Metal işçilerinin 2015’teki mücadelesinde öne çıkan fabrikalardan biri olan TOFAŞ’ta işçilerin Çelik-İş’e öfkesi büyüyor. O dönemde iradelerini ve taleplerini hiçe sayan Türk Metal’den istifa eden işçiler, büyük umutlarla Hak-İş’e bağlı Çelik-İş’e üye oldular. Ancak Çelik-İş de işçilerin iradesini hiçe saydı ve Dytech’te yaşananlar TOFAŞ’ta da yaşandı. Çelik-İş işçileri yarı yolda bıraktı, Dytech işçilerinin ifadesiyle onları sattı! TOFAŞ’ta yetki Türk Metal’e bırakıldı ve Çelik-İş Tofaş Şubesi yönetim tarafından, işçilerden habersiz bir şekilde boşaltılarak kapatıldı.

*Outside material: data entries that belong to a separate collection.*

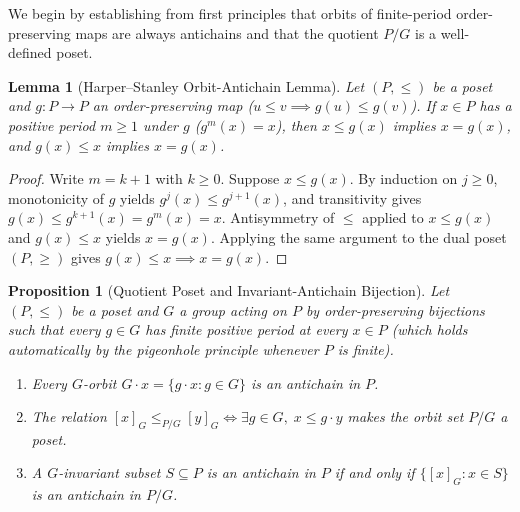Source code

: \documentclass[11pt,a4paper]{article}
\newtheorem{lemma}[theorem]{Lemma}
\newtheorem{proposition}[theorem]{Proposition}
\theoremstyle{definition}
\begin{document}
We begin by establishing from first principles that orbits of finite-period order-preserving maps are always antichains and that the quotient $P/G$ is a well-defined poset.

\begin{lemma}[Harper--Stanley Orbit-Antichain Lemma]\label{lem:orbit-antichain}
Let $(P,\le)$ be a poset and $g : P \to P$ an order-preserving map ($u \le v \implies g(u) \le g(v)$). If $x \in P$ has a positive period $m \ge 1$ under $g$ ($g^m(x) = x$), then $x \le g(x)$ implies $x = g(x)$, and $g(x) \le x$ implies $x = g(x)$.
\end{lemma}

\begin{proof}
Write $m = k + 1$ with $k \ge 0$. Suppose $x \le g(x)$. By induction on $j \ge 0$, monotonicity of $g$ yields $g^j(x) \le g^{j+1}(x)$, and transitivity gives $g(x) \le g^{k+1}(x) = g^m(x) = x$. Antisymmetry of $\le$ applied to $x \le g(x)$ and $g(x) \le x$ yields $x = g(x)$. Applying the same argument to the dual poset $(P, \ge)$ gives $g(x) \le x \implies x = g(x)$.
\end{proof}

\begin{proposition}[Quotient Poset and Invariant-Antichain Bijection]\label{prop:quotient}
Let $(P,\le)$ be a poset and $G$ a group acting on $P$ by order-preserving bijections such that every $g \in G$ has finite positive period at every $x \in P$ (which holds automatically by the pigeonhole principle whenever $P$ is finite).
\begin{enumerate}
  \item[(a)] Every $G$-orbit $G \cdot x = \{g \cdot x : g \in G\}$ is an antichain in $P$.
  \item[(b)] The relation $[x]_G \le_{P/G} [y]_G \iff \exists g \in G,\; x \le g \cdot y$ makes the orbit set $P/G$ a poset.
  \item[(c)] A $G$-invariant subset $S \subseteq P$ is an antichain in $P$ if and only if $\{[x]_G : x \in S\}$ is an antichain in $P/G$.
\end{enumerate}
\end{proposition}
\end{document}
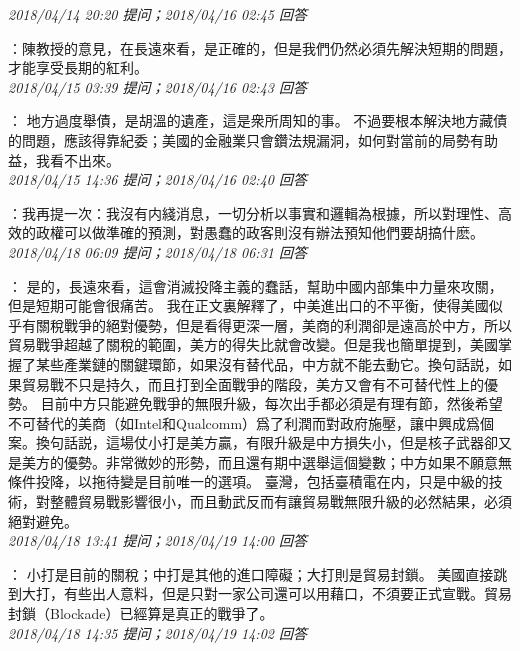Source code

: \documentclass[twocolumn]{ctexart}
\begin{document}
\textit{\hfill\noindent\small 2018/04/14 20:20 提问；2018/04/16 02:45 回答}

：陳教授的意見，在長遠來看，是正確的，但是我們仍然必須先解決短期的問題，才能享受長期的紅利。
\\

\textit{\hfill\noindent\small 2018/04/15 03:39 提问；2018/04/16 02:43 回答}

：
地方過度舉債，是胡溫的遺產，這是衆所周知的事。
不過要根本解決地方藏債的問題，應該得靠紀委；美國的金融業只會鑽法規漏洞，如何對當前的局勢有助益，我看不出來。
\\

\textit{\hfill\noindent\small 2018/04/15 14:36 提问；2018/04/16 02:40 回答}

：我再提一次：我沒有内綫消息，一切分析以事實和邏輯為根據，所以對理性、高效的政權可以做準確的預測，對愚蠢的政客則沒有辦法預知他們要胡搞什麽。
\\

\textit{\hfill\noindent\small 2018/04/18 06:09 提问；2018/04/18 06:31 回答}

：
是的，長遠來看，這會消滅投降主義的蠢話，幫助中國内部集中力量來攻關，但是短期可能會很痛苦。 
我在正文裏解釋了，中美進出口的不平衡，使得美國似乎有關稅戰爭的絕對優勢，但是看得更深一層，美商的利潤卻是遠高於中方，所以貿易戰爭超越了關稅的範圍，美方的得失比就會改變。但是我也簡單提到，美國掌握了某些產業鏈的關鍵環節，如果沒有替代品，中方就不能去動它。換句話説，如果貿易戰不只是持久，而且打到全面戰爭的階段，美方又會有不可替代性上的優勢。 
目前中方只能避免戰爭的無限升級，每次出手都必須是有理有節，然後希望不可替代的美商（如Intel和Qualcomm）爲了利潤而對政府施壓，讓中興成爲個案。換句話説，這場仗小打是美方贏，有限升級是中方損失小，但是核子武器卻又是美方的優勢。非常微妙的形勢，而且還有期中選舉這個變數；中方如果不願意無條件投降，以拖待變是目前唯一的選項。 
臺灣，包括臺積電在内，只是中級的技術，對整體貿易戰影響很小，而且動武反而有讓貿易戰無限升級的必然結果，必須絕對避免。
\\

\textit{\hfill\noindent\small 2018/04/18 13:41 提问；2018/04/19 14:00 回答}

：
小打是目前的關稅；中打是其他的進口障礙；大打則是貿易封鎖。
美國直接跳到大打，有些出人意料，但是只對一家公司還可以用藉口，不須要正式宣戰。貿易封鎖（Blockade）已經算是真正的戰爭了。
\\

\textit{\hfill\noindent\small 2018/04/18 14:35 提问；2018/04/19 14:02 回答}
\end{document}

İşçiler, MESS’in talebiyle Çelik-İş ve Türk Metal arasında anlaşma yapıldığını dile getiriyorlar. Maysan ve İSDEMİR’de yetkinin Çelik-İş’te kalması koşuluya TOFAŞ ve Dytech’te yetkinin Türk Metal’e bırakıldığını ifade ediyorlar. Sendikanın işçilerin iradesini hiçe saydığını, pazarlıklara ve takaslara konu ettiğini, MESS’in ve Türk Metal’in istekleri doğrultusunda hareket ettiğini söylüyorlar. İşçiler büyük bir öfkeyle arada başka ne tür pazarlıklar yapılmış olabileceği konusunda fikir sahibi olmadıklarını söylüyorlar.
Haklarını korumak için sendikal örgütlülüğe ihtiyaç duyduklarını dile getiren işçiler, bu ihanete büyük tepki duyuyorlar. Sendika yöneticilerinin korumalarla gezdiğini, işçileri sıkı bir denetim altında tuttuklarını, sorularına cevap alamadıklarını dile getirerek tepki gösteriyorlar. Bir yol haritası belirlemeye ihtiyaçları olduğunu açıklıyorlar. Yaşananlar ortaya koyuyor ki tüm fabrikalarda olduğu gibi TOFAŞ’ta işçilerin temel ihtiyacı güçlü bir iç örgütlülüktür. İşçiler örgütlü olmadan, kendi güçlerine güvenmeden ve mücadele etmeden kazanamazlar! Sendikaları değiştirip dönüştürecek, engel olanları fırlatıp bir kenara atacak olan işçilerin kararlı ve bilinçli mücadelesidir! “Metal Fırtına”nın ardından yaşanan tüm sorunlar bu gerçeği bir kez daha doğrulamıştır.